THE RECORDS:
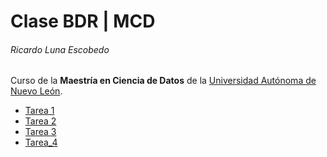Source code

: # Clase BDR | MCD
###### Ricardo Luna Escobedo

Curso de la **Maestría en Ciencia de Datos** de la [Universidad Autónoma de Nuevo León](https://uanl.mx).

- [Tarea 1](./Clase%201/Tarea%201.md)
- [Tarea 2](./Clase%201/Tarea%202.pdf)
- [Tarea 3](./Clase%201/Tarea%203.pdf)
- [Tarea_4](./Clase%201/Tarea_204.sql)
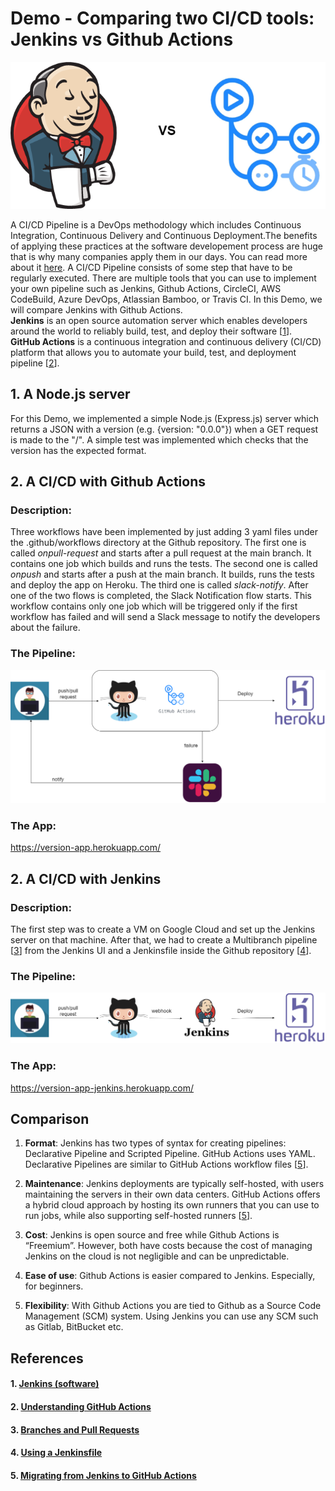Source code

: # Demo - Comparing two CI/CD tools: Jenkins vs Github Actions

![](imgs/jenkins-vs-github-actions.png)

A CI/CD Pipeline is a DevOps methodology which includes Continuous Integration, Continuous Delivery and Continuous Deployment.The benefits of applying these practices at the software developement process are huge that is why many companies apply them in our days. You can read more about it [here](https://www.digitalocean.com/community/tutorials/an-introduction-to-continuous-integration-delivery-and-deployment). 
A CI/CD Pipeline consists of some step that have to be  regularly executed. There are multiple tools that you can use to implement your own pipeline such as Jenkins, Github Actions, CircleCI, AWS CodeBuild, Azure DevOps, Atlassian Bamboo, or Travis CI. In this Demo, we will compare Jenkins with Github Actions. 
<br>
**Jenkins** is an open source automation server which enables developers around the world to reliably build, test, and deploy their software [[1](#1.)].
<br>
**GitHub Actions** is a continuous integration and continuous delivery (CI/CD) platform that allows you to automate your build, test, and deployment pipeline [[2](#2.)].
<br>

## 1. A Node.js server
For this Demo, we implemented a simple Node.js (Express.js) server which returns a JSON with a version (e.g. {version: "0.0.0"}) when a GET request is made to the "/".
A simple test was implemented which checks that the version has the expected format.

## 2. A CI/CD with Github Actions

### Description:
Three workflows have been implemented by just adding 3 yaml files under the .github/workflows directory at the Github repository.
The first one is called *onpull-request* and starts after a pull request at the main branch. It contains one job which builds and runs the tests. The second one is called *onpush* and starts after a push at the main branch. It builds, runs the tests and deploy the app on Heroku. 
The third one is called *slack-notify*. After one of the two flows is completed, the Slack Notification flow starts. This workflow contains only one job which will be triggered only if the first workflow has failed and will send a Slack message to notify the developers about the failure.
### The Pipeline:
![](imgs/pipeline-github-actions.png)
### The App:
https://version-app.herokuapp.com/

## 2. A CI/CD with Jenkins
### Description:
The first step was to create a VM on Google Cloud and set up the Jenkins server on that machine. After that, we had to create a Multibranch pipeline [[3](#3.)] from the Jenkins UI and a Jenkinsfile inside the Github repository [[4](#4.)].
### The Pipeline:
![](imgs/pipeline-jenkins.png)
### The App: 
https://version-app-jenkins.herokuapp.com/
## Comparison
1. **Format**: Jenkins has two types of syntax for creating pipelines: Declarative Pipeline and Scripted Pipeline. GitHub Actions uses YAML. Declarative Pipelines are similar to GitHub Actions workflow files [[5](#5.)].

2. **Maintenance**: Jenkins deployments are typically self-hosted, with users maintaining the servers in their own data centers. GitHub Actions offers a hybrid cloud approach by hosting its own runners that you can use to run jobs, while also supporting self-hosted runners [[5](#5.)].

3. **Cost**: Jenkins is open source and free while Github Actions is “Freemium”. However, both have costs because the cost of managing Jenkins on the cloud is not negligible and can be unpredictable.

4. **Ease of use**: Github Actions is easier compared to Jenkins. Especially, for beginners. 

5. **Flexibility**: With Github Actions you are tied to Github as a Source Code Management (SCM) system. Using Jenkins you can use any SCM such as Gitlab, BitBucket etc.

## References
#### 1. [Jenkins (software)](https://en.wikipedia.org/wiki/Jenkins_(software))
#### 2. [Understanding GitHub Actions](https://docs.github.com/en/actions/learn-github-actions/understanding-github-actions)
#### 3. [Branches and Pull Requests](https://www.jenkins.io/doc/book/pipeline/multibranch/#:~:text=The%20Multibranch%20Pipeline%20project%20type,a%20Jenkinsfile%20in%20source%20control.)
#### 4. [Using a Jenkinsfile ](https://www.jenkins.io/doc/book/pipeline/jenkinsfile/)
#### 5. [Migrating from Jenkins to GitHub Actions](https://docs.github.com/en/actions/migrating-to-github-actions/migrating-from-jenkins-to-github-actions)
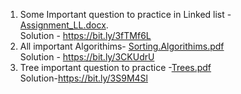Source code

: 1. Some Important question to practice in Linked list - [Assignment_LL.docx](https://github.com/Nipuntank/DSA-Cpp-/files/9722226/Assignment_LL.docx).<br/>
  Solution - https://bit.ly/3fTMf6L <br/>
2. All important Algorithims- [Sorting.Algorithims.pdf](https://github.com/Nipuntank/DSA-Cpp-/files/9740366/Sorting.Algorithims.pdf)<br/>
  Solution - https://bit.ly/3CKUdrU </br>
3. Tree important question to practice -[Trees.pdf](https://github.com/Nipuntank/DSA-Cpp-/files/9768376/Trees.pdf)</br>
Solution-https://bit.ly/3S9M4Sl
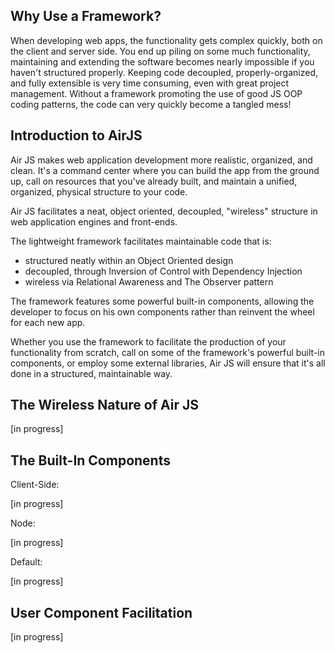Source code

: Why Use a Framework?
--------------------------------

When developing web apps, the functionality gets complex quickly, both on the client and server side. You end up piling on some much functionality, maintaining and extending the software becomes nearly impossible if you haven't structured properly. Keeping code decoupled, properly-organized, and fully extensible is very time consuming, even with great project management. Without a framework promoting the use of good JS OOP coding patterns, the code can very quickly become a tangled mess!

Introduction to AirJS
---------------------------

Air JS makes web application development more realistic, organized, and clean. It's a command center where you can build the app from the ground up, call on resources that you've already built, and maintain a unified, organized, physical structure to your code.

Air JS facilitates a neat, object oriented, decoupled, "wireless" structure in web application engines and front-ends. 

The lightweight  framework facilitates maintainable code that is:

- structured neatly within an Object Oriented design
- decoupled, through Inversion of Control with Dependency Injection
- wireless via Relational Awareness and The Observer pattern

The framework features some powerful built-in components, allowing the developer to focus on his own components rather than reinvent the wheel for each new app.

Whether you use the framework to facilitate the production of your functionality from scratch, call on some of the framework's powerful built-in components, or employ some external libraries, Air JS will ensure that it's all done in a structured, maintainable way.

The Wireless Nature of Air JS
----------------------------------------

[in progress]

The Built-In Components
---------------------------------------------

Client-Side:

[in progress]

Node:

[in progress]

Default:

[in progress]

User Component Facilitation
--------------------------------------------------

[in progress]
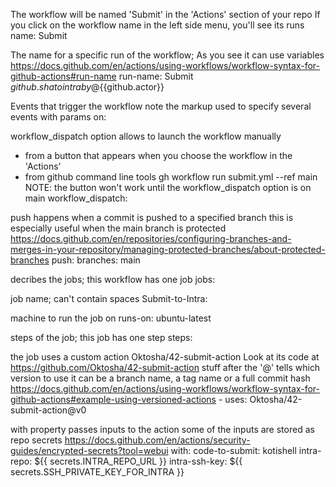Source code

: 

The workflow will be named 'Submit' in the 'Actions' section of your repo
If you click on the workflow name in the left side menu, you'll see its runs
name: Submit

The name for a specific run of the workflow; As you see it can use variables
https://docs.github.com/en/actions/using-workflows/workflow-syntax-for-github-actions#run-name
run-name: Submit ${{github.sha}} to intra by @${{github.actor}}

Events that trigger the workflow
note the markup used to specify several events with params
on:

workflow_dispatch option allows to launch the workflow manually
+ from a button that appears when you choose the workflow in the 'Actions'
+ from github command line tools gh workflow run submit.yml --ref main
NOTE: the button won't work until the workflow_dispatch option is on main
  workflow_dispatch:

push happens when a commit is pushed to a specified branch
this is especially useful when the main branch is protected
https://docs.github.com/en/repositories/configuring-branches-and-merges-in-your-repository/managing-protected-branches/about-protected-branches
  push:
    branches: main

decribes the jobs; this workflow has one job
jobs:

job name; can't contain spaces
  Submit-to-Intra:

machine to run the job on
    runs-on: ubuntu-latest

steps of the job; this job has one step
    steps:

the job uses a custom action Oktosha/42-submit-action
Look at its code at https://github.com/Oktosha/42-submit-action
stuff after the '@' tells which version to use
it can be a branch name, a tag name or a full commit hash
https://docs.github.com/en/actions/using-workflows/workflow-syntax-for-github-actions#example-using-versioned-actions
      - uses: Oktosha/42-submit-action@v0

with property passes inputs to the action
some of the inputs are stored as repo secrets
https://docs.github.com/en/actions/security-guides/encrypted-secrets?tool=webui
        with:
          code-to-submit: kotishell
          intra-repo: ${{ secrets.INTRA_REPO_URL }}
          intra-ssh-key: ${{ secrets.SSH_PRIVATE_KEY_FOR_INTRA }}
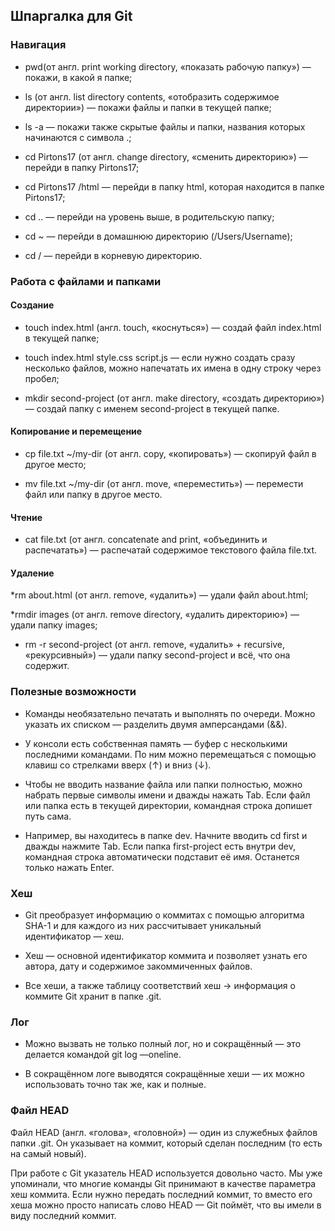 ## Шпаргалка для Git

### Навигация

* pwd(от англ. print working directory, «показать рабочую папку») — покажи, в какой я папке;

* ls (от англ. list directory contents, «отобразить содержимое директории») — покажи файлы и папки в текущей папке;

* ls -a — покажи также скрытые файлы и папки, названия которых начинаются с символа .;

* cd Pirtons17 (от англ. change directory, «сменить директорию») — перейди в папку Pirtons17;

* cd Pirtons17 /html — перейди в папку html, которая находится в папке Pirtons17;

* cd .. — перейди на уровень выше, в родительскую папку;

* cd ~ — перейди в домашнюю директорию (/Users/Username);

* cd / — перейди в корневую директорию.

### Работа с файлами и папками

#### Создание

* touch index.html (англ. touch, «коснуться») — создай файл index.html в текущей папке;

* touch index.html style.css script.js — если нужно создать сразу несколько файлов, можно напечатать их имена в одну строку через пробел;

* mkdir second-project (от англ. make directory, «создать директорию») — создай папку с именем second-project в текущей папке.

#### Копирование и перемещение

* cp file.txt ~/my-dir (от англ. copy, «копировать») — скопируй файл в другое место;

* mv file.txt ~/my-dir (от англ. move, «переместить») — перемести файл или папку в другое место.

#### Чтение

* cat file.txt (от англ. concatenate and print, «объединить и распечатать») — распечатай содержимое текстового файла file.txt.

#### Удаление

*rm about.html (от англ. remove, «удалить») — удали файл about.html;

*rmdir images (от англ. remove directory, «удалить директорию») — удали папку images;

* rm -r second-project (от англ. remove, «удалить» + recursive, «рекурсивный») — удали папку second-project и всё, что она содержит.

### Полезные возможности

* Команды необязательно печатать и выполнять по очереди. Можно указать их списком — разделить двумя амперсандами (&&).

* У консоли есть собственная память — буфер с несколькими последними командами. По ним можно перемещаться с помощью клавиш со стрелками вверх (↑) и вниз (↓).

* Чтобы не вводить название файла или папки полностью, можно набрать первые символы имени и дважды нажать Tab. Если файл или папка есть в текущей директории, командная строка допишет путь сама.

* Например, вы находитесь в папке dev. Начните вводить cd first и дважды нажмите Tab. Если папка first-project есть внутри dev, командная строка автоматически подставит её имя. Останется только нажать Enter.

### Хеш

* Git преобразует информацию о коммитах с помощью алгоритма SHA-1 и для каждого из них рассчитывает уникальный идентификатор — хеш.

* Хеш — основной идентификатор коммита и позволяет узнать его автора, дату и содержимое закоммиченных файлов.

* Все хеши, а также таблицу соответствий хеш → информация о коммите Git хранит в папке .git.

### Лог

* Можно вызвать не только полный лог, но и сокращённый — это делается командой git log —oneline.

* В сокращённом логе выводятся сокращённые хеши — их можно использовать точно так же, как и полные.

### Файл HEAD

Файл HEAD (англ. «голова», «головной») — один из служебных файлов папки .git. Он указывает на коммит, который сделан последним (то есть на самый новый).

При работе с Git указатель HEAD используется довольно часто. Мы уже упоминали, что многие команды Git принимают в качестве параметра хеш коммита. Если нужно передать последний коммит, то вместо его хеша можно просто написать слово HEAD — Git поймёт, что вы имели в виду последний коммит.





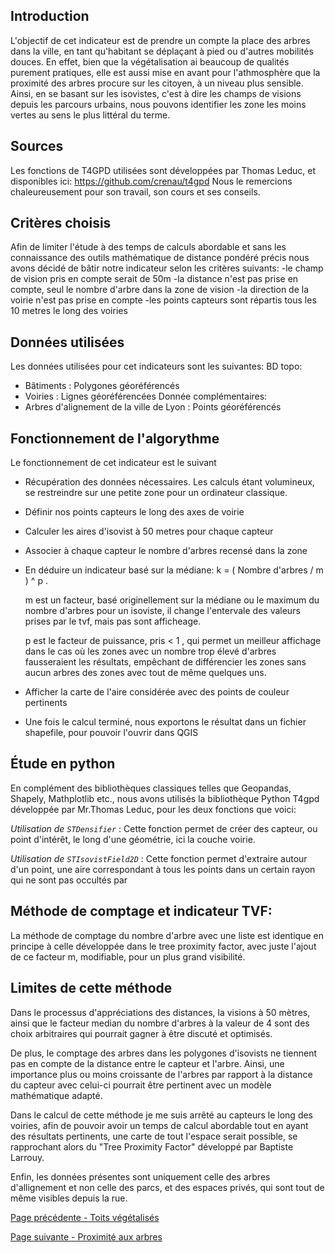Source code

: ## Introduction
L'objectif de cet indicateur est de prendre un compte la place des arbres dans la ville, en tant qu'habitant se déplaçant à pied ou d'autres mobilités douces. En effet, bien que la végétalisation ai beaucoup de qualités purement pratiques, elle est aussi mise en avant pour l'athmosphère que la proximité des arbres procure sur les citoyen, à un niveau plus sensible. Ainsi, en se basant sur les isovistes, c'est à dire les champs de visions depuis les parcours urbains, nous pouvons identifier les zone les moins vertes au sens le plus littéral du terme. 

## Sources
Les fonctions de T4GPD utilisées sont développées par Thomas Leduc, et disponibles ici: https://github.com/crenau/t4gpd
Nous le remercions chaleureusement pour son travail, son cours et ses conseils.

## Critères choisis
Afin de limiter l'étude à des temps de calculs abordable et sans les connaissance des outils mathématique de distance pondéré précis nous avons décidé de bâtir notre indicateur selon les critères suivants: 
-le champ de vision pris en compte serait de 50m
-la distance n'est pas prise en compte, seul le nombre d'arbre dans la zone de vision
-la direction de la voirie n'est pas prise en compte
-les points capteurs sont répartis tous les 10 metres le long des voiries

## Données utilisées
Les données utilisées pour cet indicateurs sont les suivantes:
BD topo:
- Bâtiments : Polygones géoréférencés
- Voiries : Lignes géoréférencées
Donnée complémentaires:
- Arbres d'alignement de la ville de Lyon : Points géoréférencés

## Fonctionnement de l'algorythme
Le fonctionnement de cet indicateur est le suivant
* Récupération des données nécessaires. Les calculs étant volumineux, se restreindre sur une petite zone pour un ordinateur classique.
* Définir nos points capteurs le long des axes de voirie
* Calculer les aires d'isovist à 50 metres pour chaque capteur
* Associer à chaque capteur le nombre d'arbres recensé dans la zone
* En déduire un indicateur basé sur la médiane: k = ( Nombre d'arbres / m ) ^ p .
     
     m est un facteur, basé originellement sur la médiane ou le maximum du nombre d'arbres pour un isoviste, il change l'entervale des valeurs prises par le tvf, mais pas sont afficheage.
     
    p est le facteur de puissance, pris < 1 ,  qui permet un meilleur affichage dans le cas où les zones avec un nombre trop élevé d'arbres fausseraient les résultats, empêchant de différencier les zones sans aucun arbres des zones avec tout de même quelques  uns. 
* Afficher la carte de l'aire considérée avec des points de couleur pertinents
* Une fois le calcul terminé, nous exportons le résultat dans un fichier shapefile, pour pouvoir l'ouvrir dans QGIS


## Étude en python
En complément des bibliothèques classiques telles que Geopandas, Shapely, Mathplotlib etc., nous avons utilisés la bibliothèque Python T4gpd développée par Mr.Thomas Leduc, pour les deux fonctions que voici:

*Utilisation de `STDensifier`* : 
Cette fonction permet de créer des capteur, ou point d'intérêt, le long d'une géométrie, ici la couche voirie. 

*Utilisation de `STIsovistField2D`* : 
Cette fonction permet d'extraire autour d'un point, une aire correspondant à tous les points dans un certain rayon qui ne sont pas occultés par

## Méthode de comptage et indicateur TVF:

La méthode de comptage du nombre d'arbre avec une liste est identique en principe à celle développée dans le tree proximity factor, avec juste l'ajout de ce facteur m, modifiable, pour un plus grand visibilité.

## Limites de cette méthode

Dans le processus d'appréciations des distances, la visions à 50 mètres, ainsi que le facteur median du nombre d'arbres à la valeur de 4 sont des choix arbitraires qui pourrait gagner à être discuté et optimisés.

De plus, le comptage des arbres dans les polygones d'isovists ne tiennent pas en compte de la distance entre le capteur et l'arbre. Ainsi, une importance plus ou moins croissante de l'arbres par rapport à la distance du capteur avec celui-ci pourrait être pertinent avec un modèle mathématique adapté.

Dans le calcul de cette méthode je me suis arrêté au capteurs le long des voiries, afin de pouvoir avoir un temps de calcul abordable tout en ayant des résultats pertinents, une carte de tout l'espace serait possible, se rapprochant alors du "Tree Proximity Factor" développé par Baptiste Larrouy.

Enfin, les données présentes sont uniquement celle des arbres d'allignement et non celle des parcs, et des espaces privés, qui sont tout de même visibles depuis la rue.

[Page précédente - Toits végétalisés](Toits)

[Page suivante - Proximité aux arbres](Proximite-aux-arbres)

TASK TO COMPLETE:
In the data above, please extract the lines from the first one through the line with "vs Github Actions", exactly, and keep pictures out.

FINISHED EXERCISE:
Source code

: # Clase BDR | MCD
###### Ricardo Luna Escobedo

Curso de la **Maestría en Ciencia de Datos** de la [Universidad Autónoma de Nuevo León](https://uanl.mx).

- [Tarea 1](./Clase%201/Tarea%201.md)
- [Tarea 2](./Clase%201/Tarea%202.pdf)
- [Tarea 3](./Clase%201/Tarea%203.pdf)
- [Tarea_4](./Clase%201/Tarea_204.sql)
Source code

: # Demo - Comparing two CI/CD tools: Jenkins vs Github Actions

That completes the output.